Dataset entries
[Start of Attachment]

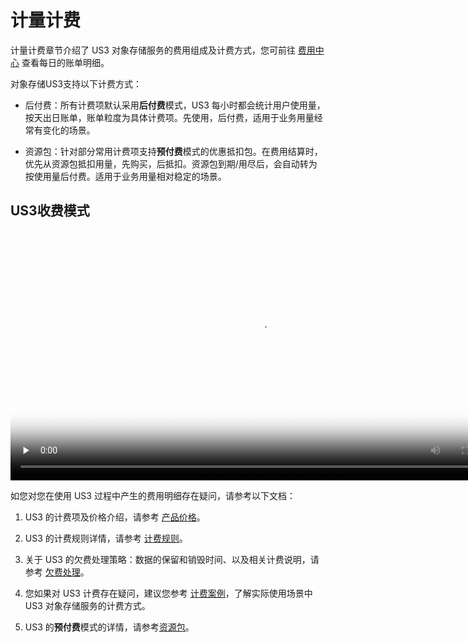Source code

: 
# 计量计费

计量计费章节介绍了 US3 对象存储服务的费用组成及计费方式，您可前往 [费用中心](https://accountv2.ucloud.cn/costcenter) 查看每日的账单明细。

对象存储US3支持以下计费方式：

- 后付费：所有计费项默认采用**后付费**模式，US3 每小时都会统计用户使用量，按天出日账单，账单粒度为具体计费项。先使用，后付费，适用于业务用量经常有变化的场景。

- 资源包：针对部分常用计费项支持**预付费**模式的优惠抵扣包。在费用结算时，优先从资源包抵扣用量，先购买，后抵扣。资源包到期/用尽后，会自动转为按使用量后付费。适用于业务用量相对稳定的场景。



## US3收费模式

<video id="video" length=1000 width=800 controls="" preload="none" poster="https://static.ucloud.cn/cf71d9b09af3d70391d79616cf7af607.png">
      <source id="mp4" src="http://caozuozhinan.cn-bj.ufileos.com/周恭元2 US3价格与计费.mp4">
      </video>

如您对您在使用 US3 过程中产生的费用明细存在疑问，请参考以下文档：

1. US3 的计费项及价格介绍，请参考 [产品价格](/ufile/bill/billing)。

2. US3 的计费规则详情，请参考 [计费规则](/ufile/bill/directions)。

3. 关于 US3 的欠费处理策略：数据的保留和销毁时间、以及相关计费说明，请参考 [欠费处理](/ufile/bill/arrears)。

4. 您如果对 US3 计费存在疑问，建议您参考 [计费案例](/ufile/bill/case)，了解实际使用场景中 US3 对象存储服务的计费方式。

5. US3  的**预付费**模式的详情，请参考[资源包](https://docs.ucloud.cn/ufile/bill/resource_plan)。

[End of Attachment]

Activity:
Give back the lines above exactly, from the one with "- 资源包：针对部分常用计费" through the last line.

Your response:
- 资源包：针对部分常用计费项支持**预付费**模式的优惠抵扣包。在费用结算时，优先从资源包抵扣用量，先购买，后抵扣。资源包到期/用尽后，会自动转为按使用量后付费。适用于业务用量相对稳定的场景。



## US3收费模式

<video id="video" length=1000 width=800 controls="" preload="none" poster="https://static.ucloud.cn/cf71d9b09af3d70391d79616cf7af607.png">
      <source id="mp4" src="http://caozuozhinan.cn-bj.ufileos.com/周恭元2 US3价格与计费.mp4">
      </video>

如您对您在使用 US3 过程中产生的费用明细存在疑问，请参考以下文档：

1. US3 的计费项及价格介绍，请参考 [产品价格](/ufile/bill/billing)。

2. US3 的计费规则详情，请参考 [计费规则](/ufile/bill/directions)。

3. 关于 US3 的欠费处理策略：数据的保留和销毁时间、以及相关计费说明，请参考 [欠费处理](/ufile/bill/arrears)。

4. 您如果对 US3 计费存在疑问，建议您参考 [计费案例](/ufile/bill/case)，了解实际使用场景中 US3 对象存储服务的计费方式。

5. US3  的**预付费**模式的详情，请参考[资源包](https://docs.ucloud.cn/ufile/bill/resource_plan)。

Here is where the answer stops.